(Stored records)
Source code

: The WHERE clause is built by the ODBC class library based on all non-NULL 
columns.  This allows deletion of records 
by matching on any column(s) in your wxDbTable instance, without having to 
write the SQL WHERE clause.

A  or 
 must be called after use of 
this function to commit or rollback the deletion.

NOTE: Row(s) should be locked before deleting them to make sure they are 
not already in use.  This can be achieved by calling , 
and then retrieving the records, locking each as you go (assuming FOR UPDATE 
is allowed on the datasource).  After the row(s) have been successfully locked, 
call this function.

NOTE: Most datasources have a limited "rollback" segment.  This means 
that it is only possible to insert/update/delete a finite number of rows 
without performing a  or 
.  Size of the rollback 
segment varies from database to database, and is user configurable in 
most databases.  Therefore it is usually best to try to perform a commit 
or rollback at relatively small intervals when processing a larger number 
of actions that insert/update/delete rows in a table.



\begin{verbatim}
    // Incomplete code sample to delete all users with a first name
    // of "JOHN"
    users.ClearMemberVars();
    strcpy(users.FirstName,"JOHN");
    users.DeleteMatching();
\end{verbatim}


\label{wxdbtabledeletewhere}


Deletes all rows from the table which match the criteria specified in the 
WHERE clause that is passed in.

---

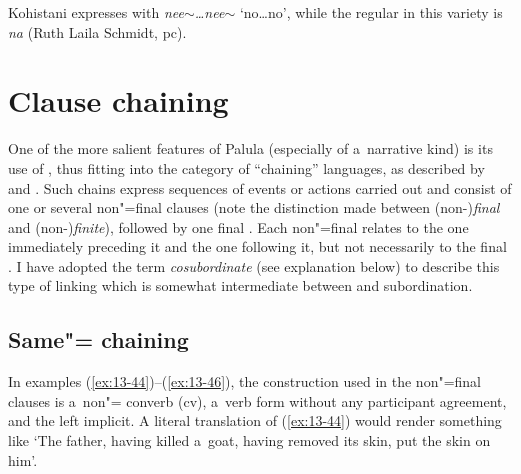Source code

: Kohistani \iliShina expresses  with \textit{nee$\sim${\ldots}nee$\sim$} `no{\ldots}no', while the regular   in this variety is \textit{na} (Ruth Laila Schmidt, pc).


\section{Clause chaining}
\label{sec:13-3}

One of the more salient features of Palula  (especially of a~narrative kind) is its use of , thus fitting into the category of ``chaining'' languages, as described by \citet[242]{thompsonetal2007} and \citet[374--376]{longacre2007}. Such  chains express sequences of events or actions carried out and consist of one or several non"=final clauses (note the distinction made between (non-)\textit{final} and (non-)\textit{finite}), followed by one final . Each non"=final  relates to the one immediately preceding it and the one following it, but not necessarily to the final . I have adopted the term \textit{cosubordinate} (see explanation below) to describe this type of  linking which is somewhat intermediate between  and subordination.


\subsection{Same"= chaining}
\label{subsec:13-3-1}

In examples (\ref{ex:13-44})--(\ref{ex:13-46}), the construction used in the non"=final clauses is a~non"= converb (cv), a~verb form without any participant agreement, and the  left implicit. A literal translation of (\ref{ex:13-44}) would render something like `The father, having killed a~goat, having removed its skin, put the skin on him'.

■ **Assignment**:
Scan the entries above for the string "from" and copy each line containing it.

■ **Written answer**:
segment varies from database to database, and is user configurable in 
Deletes all rows from the table which match the criteria specified in the 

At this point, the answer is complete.